- [ ]
park_extra_magic_morning = c(rep(1, 5000), rep(0, 5000)) -> rep(1:0, each = 5000) is shorter and clearer. rep(0:1, length.out = 10000 is perhaps safer (but the order of the 0s and 1s will be different.
- [ ] I would re-order the workflow in 13.3. 1) Refine the question; 2) Wrangle the data (since it comes first in the workflow, and so you can use the wrangled data to test subsequent steps along the way, not just at the very end); 3) simulate population for left-most variables; 4) simulate process (perhaps with a better/less vague name); 5) compute stats.
- [ ] Should
pivot_longer( names_to = "term", values_to = "estimate", cols = everything() go inside compute_stats()?
- [ ] In
fit_models() from 13.3, fit_wait_minutes_posted is never needed or used since we set the values of that variable based on our contrast.
- [ ] It would perhaps be good to add a bootstrap confidence interval at the end of 13.3.

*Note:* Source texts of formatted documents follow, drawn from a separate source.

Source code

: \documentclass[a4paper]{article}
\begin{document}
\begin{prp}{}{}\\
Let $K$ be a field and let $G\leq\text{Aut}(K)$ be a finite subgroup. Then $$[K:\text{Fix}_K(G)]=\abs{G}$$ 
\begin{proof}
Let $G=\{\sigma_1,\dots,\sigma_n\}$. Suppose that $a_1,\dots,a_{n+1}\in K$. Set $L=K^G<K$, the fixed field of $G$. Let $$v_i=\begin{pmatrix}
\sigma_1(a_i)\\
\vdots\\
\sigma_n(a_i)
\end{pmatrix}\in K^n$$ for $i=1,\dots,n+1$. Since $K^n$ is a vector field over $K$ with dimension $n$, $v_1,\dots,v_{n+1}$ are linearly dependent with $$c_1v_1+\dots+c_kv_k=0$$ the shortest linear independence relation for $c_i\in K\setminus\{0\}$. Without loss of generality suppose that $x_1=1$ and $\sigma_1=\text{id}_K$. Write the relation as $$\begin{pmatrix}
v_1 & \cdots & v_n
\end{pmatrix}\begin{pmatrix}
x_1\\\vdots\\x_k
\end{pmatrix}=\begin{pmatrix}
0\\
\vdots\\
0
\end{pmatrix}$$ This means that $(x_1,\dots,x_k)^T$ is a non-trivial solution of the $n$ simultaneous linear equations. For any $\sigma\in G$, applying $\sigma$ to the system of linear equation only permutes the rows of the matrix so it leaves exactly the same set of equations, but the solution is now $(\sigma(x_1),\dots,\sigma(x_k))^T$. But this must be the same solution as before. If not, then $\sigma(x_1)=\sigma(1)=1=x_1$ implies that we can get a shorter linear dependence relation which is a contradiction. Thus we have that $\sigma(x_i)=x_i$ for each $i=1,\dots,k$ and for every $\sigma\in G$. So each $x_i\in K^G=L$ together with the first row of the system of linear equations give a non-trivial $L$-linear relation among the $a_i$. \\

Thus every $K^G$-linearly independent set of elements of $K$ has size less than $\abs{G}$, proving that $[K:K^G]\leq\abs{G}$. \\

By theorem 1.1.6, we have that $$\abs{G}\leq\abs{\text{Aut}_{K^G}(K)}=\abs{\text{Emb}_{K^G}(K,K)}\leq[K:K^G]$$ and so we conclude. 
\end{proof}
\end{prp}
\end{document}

- [ ] The modular functions that return lists of models; data + contrast; etc. seem a little heavy and unnatural. Seems like it might be nicer if the functions returned more natural things (like a simple data frame).
sim_population() could produce a data frame from simulation parameters, and calculate_stats() could produce a tidy model data frame from a data set. In any case, I would remove the pluck() from compute_stats().
- [ ] in
compute_stats(), exposure_val and control_val are never used and values of 30 and 60 are hard coded into the names of the returned object. I'd suggest something like the code below. (Alternatively, one could use lm() |> tidy().)
# sim_obj is a list created by our simulate_process() function
compute_stats <- function(sim_obj) {
sim_obj |> pluck("df_outcome") |> # pluck() can be avoided if the input is a data frame
group_by(wait_minutes_posted_avg) |>
summarize(avg_wait_actual = mean(wait_minutes_actual_avg)) |>
pivot_wider(
names_from = wait_minutes_posted_avg,
values_from = avg_wait_actual,
names_prefix = "X_"
) |>
mutate(effect = diff(c_across(1:2)))
}